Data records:
* * *
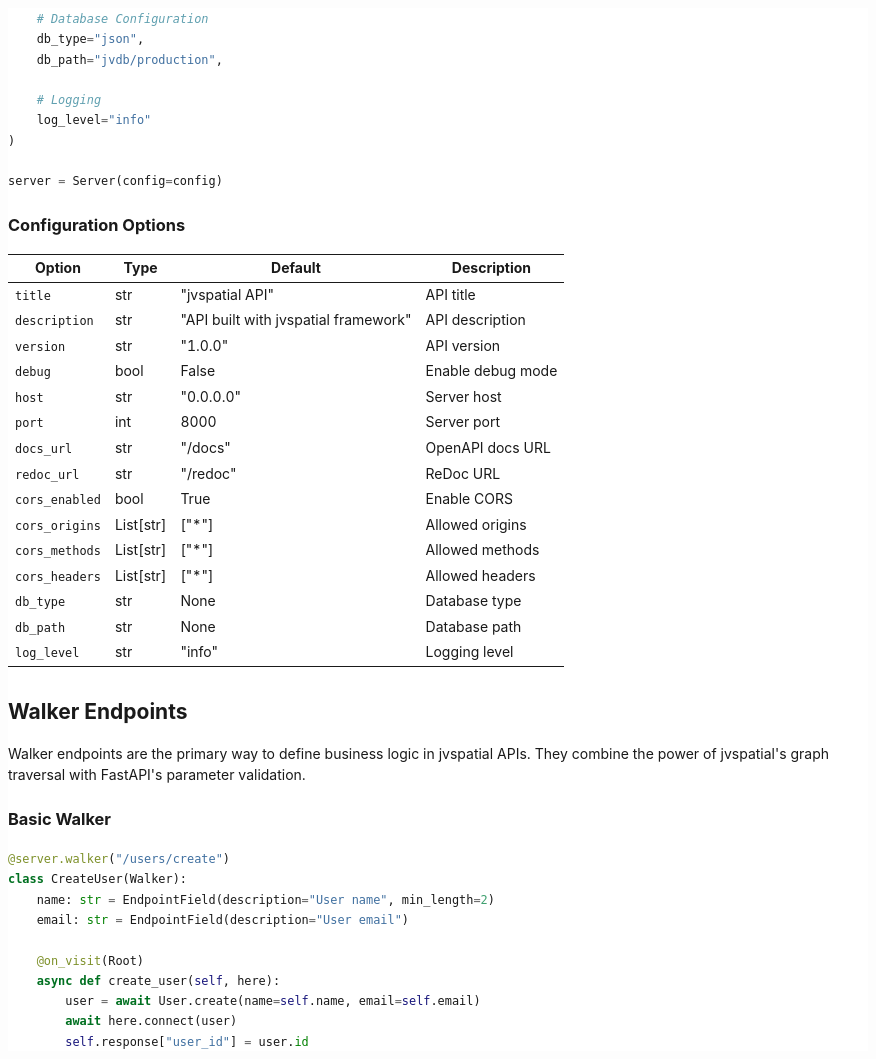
 ```python
    # Database Configuration
    db_type="json",
    db_path="jvdb/production",

    # Logging
    log_level="info"
)

server = Server(config=config)
```

### Configuration Options

| Option | Type | Default | Description |
|--------|------|---------|-------------|
| `title` | str | "jvspatial API" | API title |
| `description` | str | "API built with jvspatial framework" | API description |
| `version` | str | "1.0.0" | API version |
| `debug` | bool | False | Enable debug mode |
| `host` | str | "0.0.0.0" | Server host |
| `port` | int | 8000 | Server port |
| `docs_url` | str | "/docs" | OpenAPI docs URL |
| `redoc_url` | str | "/redoc" | ReDoc URL |
| `cors_enabled` | bool | True | Enable CORS |
| `cors_origins` | List[str] | ["*"] | Allowed origins |
| `cors_methods` | List[str] | ["*"] | Allowed methods |
| `cors_headers` | List[str] | ["*"] | Allowed headers |
| `db_type` | str | None | Database type |
| `db_path` | str | None | Database path |
| `log_level` | str | "info" | Logging level |

## Walker Endpoints

Walker endpoints are the primary way to define business logic in jvspatial APIs. They combine the power of jvspatial's graph traversal with FastAPI's parameter validation.

### Basic Walker

```python
@server.walker("/users/create")
class CreateUser(Walker):
    name: str = EndpointField(description="User name", min_length=2)
    email: str = EndpointField(description="User email")

    @on_visit(Root)
    async def create_user(self, here):
        user = await User.create(name=self.name, email=self.email)
        await here.connect(user)
        self.response["user_id"] = user.id
```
* * *
## What you are asked to do
Copy out the entries verbatim, but skip every picture.

## Answer space
 ```python
    # Database Configuration
    db_type="json",
    db_path="jvdb/production",

    # Logging
    log_level="info"
)

server = Server(config=config)
```

### Configuration Options

| Option | Type | Default | Description |
|--------|------|---------|-------------|
| `title` | str | "jvspatial API" | API title |
| `description` | str | "API built with jvspatial framework" | API description |
| `version` | str | "1.0.0" | API version |
| `debug` | bool | False | Enable debug mode |
| `host` | str | "0.0.0.0" | Server host |
| `port` | int | 8000 | Server port |
| `docs_url` | str | "/docs" | OpenAPI docs URL |
| `redoc_url` | str | "/redoc" | ReDoc URL |
| `cors_enabled` | bool | True | Enable CORS |
| `cors_origins` | List[str] | ["*"] | Allowed origins |
| `cors_methods` | List[str] | ["*"] | Allowed methods |
| `cors_headers` | List[str] | ["*"] | Allowed headers |
| `db_type` | str | None | Database type |
| `db_path` | str | None | Database path |
| `log_level` | str | "info" | Logging level |

## Walker Endpoints

Walker endpoints are the primary way to define business logic in jvspatial APIs. They combine the power of jvspatial's graph traversal with FastAPI's parameter validation.

### Basic Walker

```python
@server.walker("/users/create")
class CreateUser(Walker):
    name: str = EndpointField(description="User name", min_length=2)
    email: str = EndpointField(description="User email")

    @on_visit(Root)
    async def create_user(self, here):
        user = await User.create(name=self.name, email=self.email)
        await here.connect(user)
        self.response["user_id"] = user.id
```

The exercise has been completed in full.